The definition of a live variable and the method of calculating the live variable are the same as those described by A. V. Aho, R. Sethi, and J. D. Ullman in “Compilers: Principle, Techniques, and Tool”, Addison Wesley Publishing Company Inc., 1986, pp. 631 to 632 (referred to as Non-Patent Reference 1 hereafter). These definition and method are not principal objectives of the present invention and thus are not explained here. A variable which is “live” at the entry of the thread main block refers to a variable that is not updated before being referenced, and such a variable is referred to as the “entry live variable” hereafter. Also, a variable which is “live” at the exit of the thread main block refers to a variable that is referenced after the execution of the thread main block, and such a variable is referred to as the “exit live variable” hereafter.
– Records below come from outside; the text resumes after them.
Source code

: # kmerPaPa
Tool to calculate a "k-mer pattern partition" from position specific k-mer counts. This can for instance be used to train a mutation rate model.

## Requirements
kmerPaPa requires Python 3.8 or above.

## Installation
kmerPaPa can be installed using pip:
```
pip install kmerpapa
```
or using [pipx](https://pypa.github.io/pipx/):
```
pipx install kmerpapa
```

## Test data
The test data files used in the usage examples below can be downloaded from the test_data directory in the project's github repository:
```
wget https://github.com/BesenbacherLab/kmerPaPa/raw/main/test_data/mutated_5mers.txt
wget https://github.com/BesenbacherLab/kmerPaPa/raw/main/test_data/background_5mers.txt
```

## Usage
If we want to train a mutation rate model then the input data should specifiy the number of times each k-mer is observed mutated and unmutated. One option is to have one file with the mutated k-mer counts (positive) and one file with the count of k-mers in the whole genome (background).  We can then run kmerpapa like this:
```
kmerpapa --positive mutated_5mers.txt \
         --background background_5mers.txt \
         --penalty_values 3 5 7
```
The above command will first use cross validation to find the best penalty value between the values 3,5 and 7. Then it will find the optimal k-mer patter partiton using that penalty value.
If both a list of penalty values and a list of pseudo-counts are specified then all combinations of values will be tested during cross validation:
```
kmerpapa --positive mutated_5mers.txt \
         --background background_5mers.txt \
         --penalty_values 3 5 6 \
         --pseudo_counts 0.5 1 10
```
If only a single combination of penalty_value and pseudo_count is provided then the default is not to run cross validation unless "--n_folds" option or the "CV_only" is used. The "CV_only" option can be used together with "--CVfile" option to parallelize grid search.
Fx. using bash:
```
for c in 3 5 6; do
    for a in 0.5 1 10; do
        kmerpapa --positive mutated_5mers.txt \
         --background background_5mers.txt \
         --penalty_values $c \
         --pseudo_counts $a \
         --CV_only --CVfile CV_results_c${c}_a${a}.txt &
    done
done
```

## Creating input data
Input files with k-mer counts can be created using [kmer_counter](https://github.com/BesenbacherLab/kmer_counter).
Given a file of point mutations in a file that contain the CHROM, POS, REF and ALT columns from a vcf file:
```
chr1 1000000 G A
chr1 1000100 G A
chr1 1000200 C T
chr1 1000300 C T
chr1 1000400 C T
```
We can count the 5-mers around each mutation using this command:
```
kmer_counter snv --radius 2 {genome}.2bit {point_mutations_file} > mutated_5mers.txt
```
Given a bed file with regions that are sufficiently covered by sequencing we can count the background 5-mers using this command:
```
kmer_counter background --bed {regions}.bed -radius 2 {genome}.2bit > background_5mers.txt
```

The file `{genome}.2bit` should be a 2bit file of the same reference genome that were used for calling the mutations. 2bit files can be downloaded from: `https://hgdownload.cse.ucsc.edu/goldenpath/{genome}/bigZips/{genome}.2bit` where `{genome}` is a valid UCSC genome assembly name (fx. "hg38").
More specifically, the exit live variable refers to a variable referenced after “#pragma PathInf: END ( . . . )”, which indicates the end of the path in the source program where the path identification information is described, is designated. That is, the exit live variable is referenced after the statement S15 in FIG. 5. In the case of the thread main block shown in FIG. 8, the entry-exit variable detection unit 105 detects variables b, c, e, g and y as the entry live variables, and also detects variables a, c, h, and x as the exit live variables.
Next, the entry-exit variable replacement unit 106 generates a new variable for each of the entry and exit live variables and replaces the entry or exit live variable with the newly generated variable at a position of its occurrence in the thread main block. Each of the entry block generation unit 107 and the exit block generation unit 108 generates an instruction to exchange the values between the entry or exit live variable and the newly generated variable.
FIG. 9 shows a result of processing performed on the thread main block shown in FIG. 8 by the entry-exit variable replacement unit 106, the entry block generation unit 107, and the exit block generation unit 108.
For example, the variable b, which is an entry live variable in the thread main block shown in FIG. 8, is replaced with a newly generated variable b2 at every position of its occurrence in the thread main block shown in FIG. 9. The other entry live variables c, e, g, and y are replaced similarly. Also, the variable a, which is an exit live variable in the thread main block shown in FIG. 8, is replaced with a newly generated variable a2 at every position of its occurrence in the thread main block shown in FIG. 9. The other exit live variables c, h, and x are replaced similarly. It should be noted here that since the variable c is an entry live variable as well and thus has been replaced with a variable c2, the replacement as the exit live variable is omitted.
The entry block generation unit 107 generates an entry block formed from a set of instructions to assign the values held by the entry live variables to the corresponding variables newly generated by the entry-exit variable replacement unit 106, and then arranges the generated entry block before the beginning of the thread main block.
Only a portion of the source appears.